Description of the task –
Reprint the whole of the data exactly.

Collected data:

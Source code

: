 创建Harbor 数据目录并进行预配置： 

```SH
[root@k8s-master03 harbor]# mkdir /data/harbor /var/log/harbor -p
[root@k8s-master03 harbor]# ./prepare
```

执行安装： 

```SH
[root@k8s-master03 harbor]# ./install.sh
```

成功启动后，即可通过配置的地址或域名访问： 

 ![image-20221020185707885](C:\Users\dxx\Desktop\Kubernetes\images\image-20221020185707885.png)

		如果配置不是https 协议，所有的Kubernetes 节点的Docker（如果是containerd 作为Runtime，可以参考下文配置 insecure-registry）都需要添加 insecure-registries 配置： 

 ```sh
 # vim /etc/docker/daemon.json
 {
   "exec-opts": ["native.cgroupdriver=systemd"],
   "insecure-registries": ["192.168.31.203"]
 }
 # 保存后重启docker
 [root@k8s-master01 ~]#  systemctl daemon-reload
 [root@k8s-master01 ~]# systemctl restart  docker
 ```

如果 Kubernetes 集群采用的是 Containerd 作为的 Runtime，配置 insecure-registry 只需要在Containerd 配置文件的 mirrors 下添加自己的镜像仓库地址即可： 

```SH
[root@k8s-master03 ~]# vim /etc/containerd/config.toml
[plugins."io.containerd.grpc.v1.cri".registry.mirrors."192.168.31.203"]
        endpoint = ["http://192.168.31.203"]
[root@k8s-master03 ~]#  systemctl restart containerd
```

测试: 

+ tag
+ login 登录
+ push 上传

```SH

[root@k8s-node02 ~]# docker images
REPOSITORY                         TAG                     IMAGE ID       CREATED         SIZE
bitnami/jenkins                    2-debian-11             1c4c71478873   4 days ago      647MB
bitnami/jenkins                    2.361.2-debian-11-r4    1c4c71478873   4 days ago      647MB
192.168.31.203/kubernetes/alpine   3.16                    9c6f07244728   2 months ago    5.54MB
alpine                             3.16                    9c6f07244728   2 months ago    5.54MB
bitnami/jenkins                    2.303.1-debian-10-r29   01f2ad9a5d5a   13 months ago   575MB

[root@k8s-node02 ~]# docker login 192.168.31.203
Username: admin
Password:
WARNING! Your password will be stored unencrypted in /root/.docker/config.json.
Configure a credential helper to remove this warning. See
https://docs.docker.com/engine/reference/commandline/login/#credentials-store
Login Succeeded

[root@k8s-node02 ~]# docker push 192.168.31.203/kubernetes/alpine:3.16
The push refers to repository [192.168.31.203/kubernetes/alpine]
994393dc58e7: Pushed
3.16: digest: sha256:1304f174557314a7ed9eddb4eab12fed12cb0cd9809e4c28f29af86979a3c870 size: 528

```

Answer –
Source code

: 创建Harbor 数据目录并进行预配置： 

```SH
[root@k8s-master03 harbor]# mkdir /data/harbor /var/log/harbor -p
[root@k8s-master03 harbor]# ./prepare
```

执行安装： 

```SH
[root@k8s-master03 harbor]# ./install.sh
```

成功启动后，即可通过配置的地址或域名访问： 

 ![image-20221020185707885](C:\Users\dxx\Desktop\Kubernetes\images\image-20221020185707885.png)

		如果配置不是https 协议，所有的Kubernetes 节点的Docker（如果是containerd 作为Runtime，可以参考下文配置 insecure-registry）都需要添加 insecure-registries 配置： 

 ```sh
 # vim /etc/docker/daemon.json
 {
   "exec-opts": ["native.cgroupdriver=systemd"],
   "insecure-registries": ["192.168.31.203"]
 }
 # 保存后重启docker
 [root@k8s-master01 ~]#  systemctl daemon-reload
 [root@k8s-master01 ~]# systemctl restart  docker
 ```

如果 Kubernetes 集群采用的是 Containerd 作为的 Runtime，配置 insecure-registry 只需要在Containerd 配置文件的 mirrors 下添加自己的镜像仓库地址即可： 

```SH
[root@k8s-master03 ~]# vim /etc/containerd/config.toml
[plugins."io.containerd.grpc.v1.cri".registry.mirrors."192.168.31.203"]
        endpoint = ["http://192.168.31.203"]
[root@k8s-master03 ~]#  systemctl restart containerd
```

测试: 

+ tag
+ login 登录
+ push 上传

```SH

[root@k8s-node02 ~]# docker images
REPOSITORY                         TAG                     IMAGE ID       CREATED         SIZE
bitnami/jenkins                    2-debian-11             1c4c71478873   4 days ago      647MB
bitnami/jenkins                    2.361.2-debian-11-r4    1c4c71478873   4 days ago      647MB
192.168.31.203/kubernetes/alpine   3.16                    9c6f07244728   2 months ago    5.54MB
alpine                             3.16                    9c6f07244728   2 months ago    5.54MB
bitnami/jenkins                    2.303.1-debian-10-r29   01f2ad9a5d5a   13 months ago   575MB

[root@k8s-node02 ~]# docker login 192.168.31.203
Username: admin
Password:
WARNING! Your password will be stored unencrypted in /root/.docker/config.json.
Configure a credential helper to remove this warning. See
https://docs.docker.com/engine/reference/commandline/login/#credentials-store
Login Succeeded

[root@k8s-node02 ~]# docker push 192.168.31.203/kubernetes/alpine:3.16
The push refers to repository [192.168.31.203/kubernetes/alpine]
994393dc58e7: Pushed
3.16: digest: sha256:1304f174557314a7ed9eddb4eab12fed12cb0cd9809e4c28f29af86979a3c870 size: 528

```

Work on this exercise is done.